In his hand the Doctor held the small circular device that would fit into the rift manipulator and allow him to select a specific time and place to open. It was such an innocuous little thing that could cause so much untold chaos.
People screaming as laser fire erupted from the heavens. Hoards of soldiers in ancient battle regalia storming down Rodeo drive. Plague-infected corpses filling the streets with the pungent smell of unwashed bodies and festering wounds. Armies of Romans storming through
The Doctor glowered. Not on his watch. This would be done properly.
It would be done right.
He glanced over his shoulder to Bilis who was watching him warily, almost as if he expected to be attacked at any moment. He gave him a sneer and turned his back on him as unworthy of attention, an insult and challenge.
He could feel Bilis seethe but had other things on his mind.
“Right, come on you lot.
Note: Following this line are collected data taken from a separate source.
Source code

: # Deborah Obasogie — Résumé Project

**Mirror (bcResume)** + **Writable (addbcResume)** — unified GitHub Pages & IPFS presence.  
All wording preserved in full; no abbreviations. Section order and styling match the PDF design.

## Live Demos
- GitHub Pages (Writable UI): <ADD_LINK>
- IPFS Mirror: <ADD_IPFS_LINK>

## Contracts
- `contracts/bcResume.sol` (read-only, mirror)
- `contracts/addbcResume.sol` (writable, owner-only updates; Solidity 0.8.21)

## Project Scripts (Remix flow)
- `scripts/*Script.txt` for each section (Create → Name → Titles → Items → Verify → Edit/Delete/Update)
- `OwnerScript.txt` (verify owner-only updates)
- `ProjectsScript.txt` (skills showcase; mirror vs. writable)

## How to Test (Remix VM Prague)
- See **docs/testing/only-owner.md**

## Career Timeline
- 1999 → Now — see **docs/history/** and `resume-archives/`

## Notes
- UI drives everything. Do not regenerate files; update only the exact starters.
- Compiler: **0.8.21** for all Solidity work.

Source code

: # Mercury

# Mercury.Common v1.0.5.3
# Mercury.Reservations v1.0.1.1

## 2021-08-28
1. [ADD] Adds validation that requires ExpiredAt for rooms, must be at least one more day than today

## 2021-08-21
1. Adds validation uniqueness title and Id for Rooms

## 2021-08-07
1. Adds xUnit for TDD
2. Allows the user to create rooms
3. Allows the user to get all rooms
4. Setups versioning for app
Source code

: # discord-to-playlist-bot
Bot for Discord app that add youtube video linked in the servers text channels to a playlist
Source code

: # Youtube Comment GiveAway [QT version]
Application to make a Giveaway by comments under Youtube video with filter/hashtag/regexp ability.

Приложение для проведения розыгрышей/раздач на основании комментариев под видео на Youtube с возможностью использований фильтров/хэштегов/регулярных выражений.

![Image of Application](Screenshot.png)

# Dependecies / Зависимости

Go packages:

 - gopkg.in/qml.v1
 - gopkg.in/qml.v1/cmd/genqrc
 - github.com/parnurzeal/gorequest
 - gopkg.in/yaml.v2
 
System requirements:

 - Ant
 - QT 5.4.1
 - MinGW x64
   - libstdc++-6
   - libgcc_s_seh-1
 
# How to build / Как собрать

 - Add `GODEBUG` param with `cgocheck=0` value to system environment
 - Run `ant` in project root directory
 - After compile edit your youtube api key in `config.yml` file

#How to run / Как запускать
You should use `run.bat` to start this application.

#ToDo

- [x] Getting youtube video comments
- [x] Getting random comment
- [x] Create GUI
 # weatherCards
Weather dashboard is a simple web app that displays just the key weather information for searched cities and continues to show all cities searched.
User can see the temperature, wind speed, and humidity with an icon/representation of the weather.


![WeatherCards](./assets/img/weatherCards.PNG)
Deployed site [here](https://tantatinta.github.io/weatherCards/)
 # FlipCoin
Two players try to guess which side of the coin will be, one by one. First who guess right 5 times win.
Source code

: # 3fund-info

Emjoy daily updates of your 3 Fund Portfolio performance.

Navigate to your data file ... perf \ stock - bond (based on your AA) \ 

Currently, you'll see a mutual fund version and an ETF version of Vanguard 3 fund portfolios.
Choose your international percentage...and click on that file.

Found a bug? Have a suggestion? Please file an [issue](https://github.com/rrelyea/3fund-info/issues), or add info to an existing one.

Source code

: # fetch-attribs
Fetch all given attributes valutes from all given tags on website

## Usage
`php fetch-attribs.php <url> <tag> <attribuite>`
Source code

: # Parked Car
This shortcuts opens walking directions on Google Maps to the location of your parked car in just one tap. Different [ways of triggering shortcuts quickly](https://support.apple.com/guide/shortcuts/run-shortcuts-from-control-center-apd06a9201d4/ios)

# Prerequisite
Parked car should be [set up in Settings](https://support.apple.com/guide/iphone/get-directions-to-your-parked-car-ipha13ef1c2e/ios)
Places to go, blondes to save, can’t be hanging about all day.”
“Yeah,” Jack sighed longingly. “Nothing here but memories and dust.”
Jack motioned for Gwen to lead the way out, ready to get back to Ianto who was waiting in the car.
The Doctor paused by Bilis and the man felt that icy finger of fear creep along his spine as he was caught in the Doctor’s gaze.
“I don’t know who you worked for or who gave you the power to cross timelines and I don’t care. If I even start to feel your presence anywhere near me or mine again, interfering in time, I will kill you.”
Bilis sniffed disparagingly. “I know you of old legend, Doctor. My master devastates cities with his shadow while you are a pitiful old fool who wallows in humanity like a pig in mud. You do not kill.”
The Doctor smiled softly, dangerously. “I’m the Oncoming Storm, I destroy civilisations with words.”
He lowered his head to look right into the heart of Bilis. Storm clouds gathered in his eyes and reflected the fires of a thousand civilisations lost and annihilated. Cities destroyed and planets left burning, people screaming and systems lay in ruins echoed in those orbs that shifted from caramel to azure and back again. “And I’ve run out of pity. Run away, Bilis, run away.”
And, as the Doctor strode out of the dance hall, Bilis did just that.